Collected data
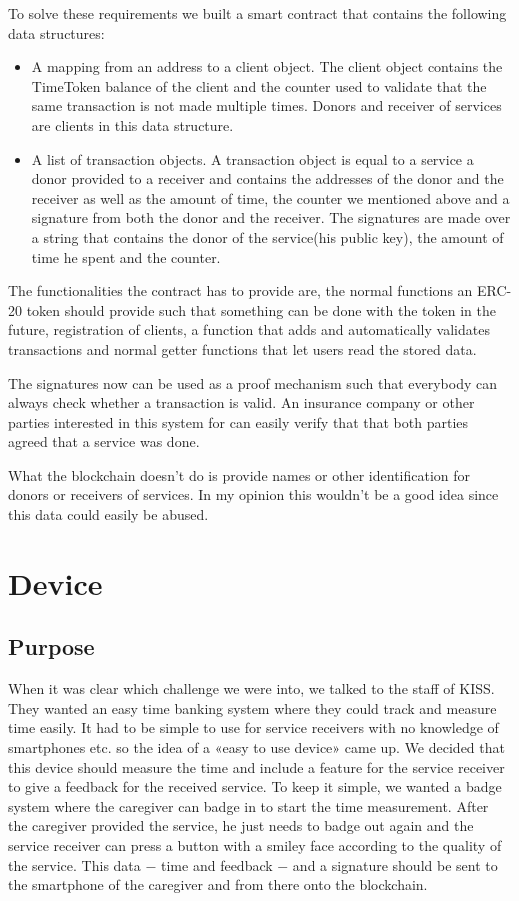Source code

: \documentclass[12pt]{report}
\begin{document}
 To solve these requirements we built a smart contract that contains the following data structures:
\begin{itemize}
\item A mapping from an address to a client object. The client object contains the TimeToken balance of the client and the counter used to validate that the same transaction is not made multiple times.
Donors and receiver of services are clients in this data structure.

\item A list of transaction objects.
A transaction object is equal to a service a donor provided to a receiver and contains the addresses of the donor and the receiver as well as the amount of time, the counter we mentioned above and a signature from both the donor and the receiver.
The signatures are made over a string that contains the donor of the service(his public key), the amount of time he spent and the counter.
\end{itemize}
The functionalities the contract has to provide are, the normal functions an ERC-20 token should provide such that something can be done with the token in the future, registration of clients, a function that adds and automatically validates transactions and normal getter functions that let users read the stored data.

The signatures now can be used as a proof mechanism such that everybody can always check whether a transaction is valid.
An insurance company or other parties interested in this system for can easily verify that that both parties agreed that a service was done.

What the blockchain doesn't do is provide names or other identification for donors or receivers of services.
In my opinion this wouldn't be a good idea since this data could easily be abused.

\section{Device}\label{device}
\subsection{Purpose}
When it was clear which challenge we were into, we talked to the staff of KISS. They wanted an easy time banking system where they could track and measure time easily. It had to be simple to use for service receivers with no knowledge of smartphones etc. so the idea of a «easy to use device» came up. We decided that this device should measure the time and include a feature for the service receiver to give a feedback for the received service. To keep it simple, we wanted a badge system where the caregiver can badge in to start the time measurement. After the caregiver provided the service, he just needs to badge out again and the service receiver can press a button with a smiley face according to the quality of the service. This data $-$ time and feedback $-$ and a signature should be sent to the smartphone of the caregiver and from there onto the blockchain.
\end{document}
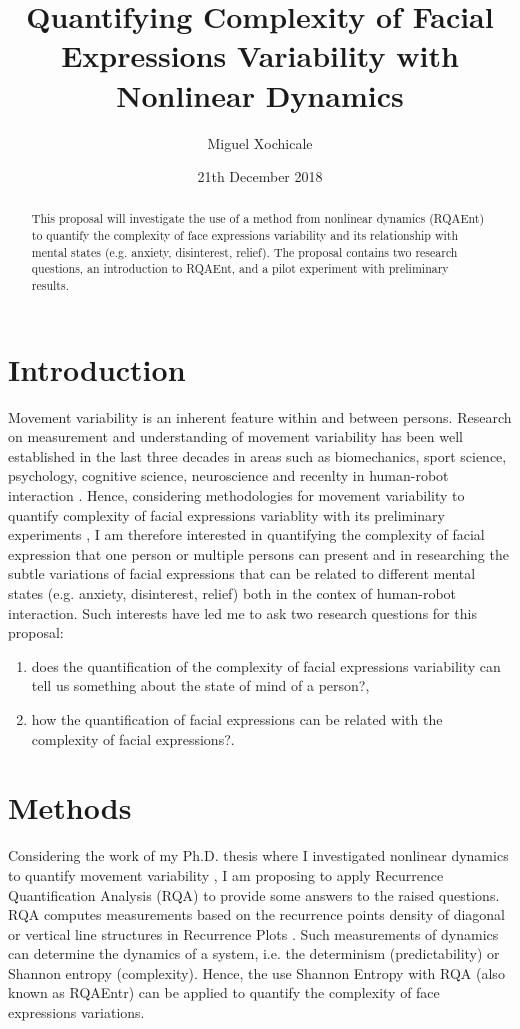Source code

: \documentclass[12pt]{article}
\title{Quantifying Complexity of Facial Expressions 
Variability with Nonlinear Dynamics}
\author{Miguel Xochicale\\ 
}
\date{21th December 2018}
\begin{document}
\maketitle


\begin{abstract}
This proposal will investigate the use of a method from nonlinear dynamics (RQAEnt) 
 to quantify the complexity of face expressions variability and its relationship
with mental states (e.g. anxiety, disinterest, relief).
The proposal contains two research questions,
an introduction to RQAEnt, and a pilot experiment with preliminary results.
\end{abstract}


\section{Introduction}
Movement variability is an inherent feature within and between persons. 
Research on measurement and understanding of movement variability has been 
well established in the last three decades in areas such as biomechanics, 
sport science, psychology, cognitive science, neuroscience and recenlty
in human-robot interaction \cite{2018arXiv181009249X}.
Hence, considering methodologies for movement variability 
to quantify complexity of facial expressions variablity 
with its preliminary experiments \cite{MPXochicale_CERE2018},
I am therefore interested in quantifying the complexity 
of facial expression that one person or multiple persons 
can present and in researching 
the subtle variations of facial expressions that can be related to different 
mental states  (e.g. anxiety, disinterest, relief) \cite{back2014}
both in the contex of human-robot interaction.
Such interests have led me to ask two research questions for this
proposal: 
\begin{enumerate}[label=(\roman*)]
 \item does the quantification of the complexity of facial expressions 
	variability can tell us something about the state of mind of a person?, 
\item how the quantification of facial expressions can be related with 
the complexity of facial expressions?.
\end{enumerate}

\section{Methods}
Considering the work of my Ph.D. thesis where I investigated nonlinear dynamics
to quantify movement variability \cite{XochicalePhDThesis2018},
I am proposing to apply Recurrence Quantification Analysis (RQA) to
provide some answers to the raised questions.
RQA computes measurements based on the recurrence points density of diagonal 
or vertical line structures in Recurrence Plots \cite{marwan2007}. 
Such measurements of dynamics can determine the dynamics of a system,
i.e. the determinism (predictability) or Shannon entropy (complexity).
Hence, the use Shannon Entropy with RQA (also known as RQAEntr)
can be applied to quantify the complexity of face expressions variations. 
\end{document}
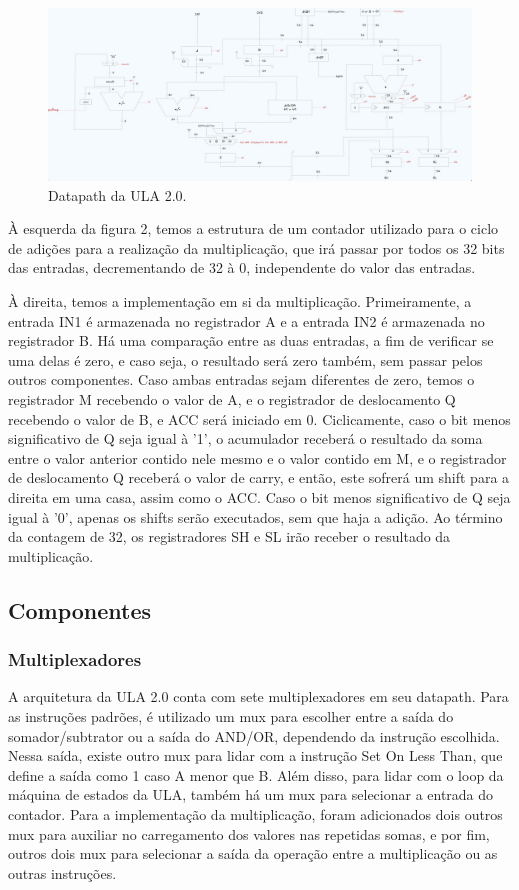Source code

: \documentclass[conference]{IEEEtran}
\begin{document}
\begin{figure}[htbp]
\centerline{\includegraphics[scale=0.2]{ula_datapath.jpg}}
\caption{Datapath da ULA 2.0.}
\label{fig}
\end{figure}

À esquerda da figura 2, temos a estrutura de um contador utilizado para o ciclo de adições para a realização da multiplicação, que irá passar por todos os 32 bits das entradas, decrementando de 32 à 0, independente do valor das entradas.

À direita, temos a implementação em si da multiplicação. Primeiramente, a entrada IN1 é armazenada no registrador A e a entrada IN2 é armazenada no registrador B. Há uma comparação entre as duas entradas, a fim de verificar se uma delas é zero, e caso seja, o resultado será zero também, sem passar pelos outros componentes. Caso ambas entradas sejam diferentes de zero, temos o registrador M recebendo o valor de A, e o registrador de deslocamento Q recebendo o valor de B, e ACC será iniciado em 0. Ciclicamente, caso o bit menos significativo de Q seja igual à '1', o acumulador receberá o resultado da soma entre o valor anterior contido nele mesmo e o valor contido em M, e o registrador de deslocamento Q receberá o valor de carry, e então, este sofrerá um shift para a direita em uma casa, assim como o ACC. Caso o bit menos significativo de Q seja igual à '0', apenas os shifts serão executados, sem que haja a adição. Ao término da contagem de 32, os registradores SH e SL irão receber o resultado da multiplicação.

\subsection{Componentes}

\subsubsection{Multiplexadores}
A arquitetura da ULA 2.0 conta com sete multiplexadores em seu datapath. Para as instruções padrões, é utilizado um mux para escolher entre a saída do somador/subtrator ou a saída do AND/OR, dependendo da instrução escolhida. Nessa saída, existe outro mux para lidar com a instrução Set On Less Than, que define a saída como 1 caso A menor que B. Além disso, para lidar com o loop da máquina de estados da ULA, também há um mux para selecionar a entrada do contador. Para a implementação da multiplicação, foram adicionados dois outros mux para auxiliar no carregamento dos valores nas repetidas somas, e por fim, outros dois mux para selecionar a saída da operação entre a multiplicação ou as outras instruções.\\
\end{document}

TASK DETAILS | Within the entries above, find each line where "relief" appears; copy every one.

SOLUTION |
with mental states (e.g. anxiety, disinterest, relief).
mental states  (e.g. anxiety, disinterest, relief) \cite{back2014}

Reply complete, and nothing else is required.